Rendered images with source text
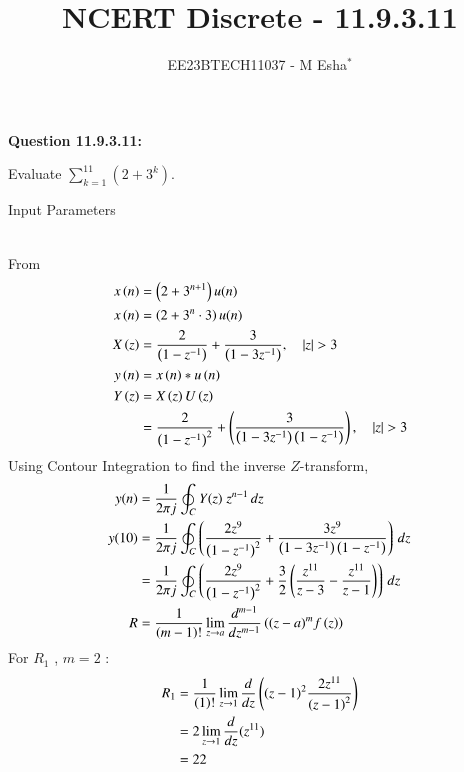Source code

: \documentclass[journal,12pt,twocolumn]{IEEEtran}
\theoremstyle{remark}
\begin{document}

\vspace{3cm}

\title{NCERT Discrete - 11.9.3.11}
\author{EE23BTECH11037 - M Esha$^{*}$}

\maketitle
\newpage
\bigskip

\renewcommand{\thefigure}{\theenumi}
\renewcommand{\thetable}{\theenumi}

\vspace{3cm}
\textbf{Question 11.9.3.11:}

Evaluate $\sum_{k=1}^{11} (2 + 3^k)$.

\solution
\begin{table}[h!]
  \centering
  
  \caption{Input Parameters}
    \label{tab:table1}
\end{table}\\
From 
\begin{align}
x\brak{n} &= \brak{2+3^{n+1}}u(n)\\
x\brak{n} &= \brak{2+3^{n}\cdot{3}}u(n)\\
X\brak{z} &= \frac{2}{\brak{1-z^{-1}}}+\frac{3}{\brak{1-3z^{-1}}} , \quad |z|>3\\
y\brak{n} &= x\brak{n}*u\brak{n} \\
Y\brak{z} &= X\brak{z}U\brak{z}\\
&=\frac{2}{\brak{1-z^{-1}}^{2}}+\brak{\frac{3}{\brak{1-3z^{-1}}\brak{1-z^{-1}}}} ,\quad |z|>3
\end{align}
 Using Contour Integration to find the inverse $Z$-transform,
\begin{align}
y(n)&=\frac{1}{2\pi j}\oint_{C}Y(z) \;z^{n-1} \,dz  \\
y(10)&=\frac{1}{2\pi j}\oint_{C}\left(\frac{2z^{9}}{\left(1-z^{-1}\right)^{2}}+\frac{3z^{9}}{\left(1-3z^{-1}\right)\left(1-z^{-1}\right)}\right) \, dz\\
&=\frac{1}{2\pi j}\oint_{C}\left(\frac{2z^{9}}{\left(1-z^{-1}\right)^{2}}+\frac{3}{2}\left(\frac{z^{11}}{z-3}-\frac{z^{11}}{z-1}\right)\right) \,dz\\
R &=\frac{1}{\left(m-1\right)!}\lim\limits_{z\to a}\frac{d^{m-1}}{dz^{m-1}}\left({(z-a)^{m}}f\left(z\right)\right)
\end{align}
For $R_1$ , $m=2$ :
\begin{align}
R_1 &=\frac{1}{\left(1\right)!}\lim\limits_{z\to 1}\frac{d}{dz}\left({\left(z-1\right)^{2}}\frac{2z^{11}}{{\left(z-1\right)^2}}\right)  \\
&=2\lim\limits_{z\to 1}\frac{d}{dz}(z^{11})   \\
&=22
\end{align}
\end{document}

...

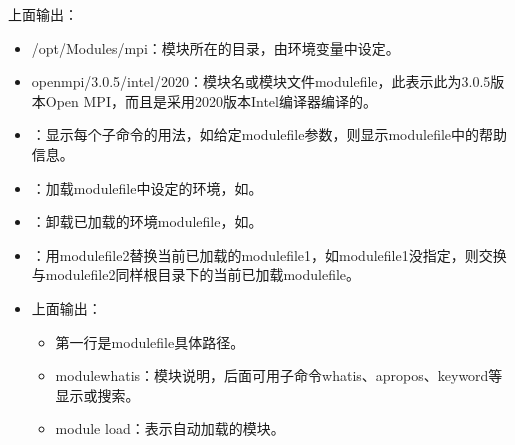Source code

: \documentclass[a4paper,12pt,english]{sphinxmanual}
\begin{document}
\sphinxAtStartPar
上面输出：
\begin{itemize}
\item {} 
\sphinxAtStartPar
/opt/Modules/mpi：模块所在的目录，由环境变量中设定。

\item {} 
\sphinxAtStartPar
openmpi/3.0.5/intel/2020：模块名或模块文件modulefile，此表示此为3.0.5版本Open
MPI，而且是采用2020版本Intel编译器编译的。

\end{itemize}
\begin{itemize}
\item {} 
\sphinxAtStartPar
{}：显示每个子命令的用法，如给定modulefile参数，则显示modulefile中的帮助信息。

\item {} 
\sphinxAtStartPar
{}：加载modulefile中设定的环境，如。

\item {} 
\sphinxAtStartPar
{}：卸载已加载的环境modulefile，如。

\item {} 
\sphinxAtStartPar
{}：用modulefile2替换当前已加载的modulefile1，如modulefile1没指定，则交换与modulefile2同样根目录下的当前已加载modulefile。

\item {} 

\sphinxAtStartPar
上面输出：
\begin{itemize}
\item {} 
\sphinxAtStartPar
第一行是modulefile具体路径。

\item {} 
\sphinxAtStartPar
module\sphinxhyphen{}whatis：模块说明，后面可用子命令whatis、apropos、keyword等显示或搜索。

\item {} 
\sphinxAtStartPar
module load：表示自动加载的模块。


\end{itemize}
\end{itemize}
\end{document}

EXERCISE AIM: The lines to copy are those in the records above containing the word "theenumi".

RESPONSE AREA:
\renewcommand{\thefigure}{\theenumi}
\renewcommand{\thetable}{\theenumi}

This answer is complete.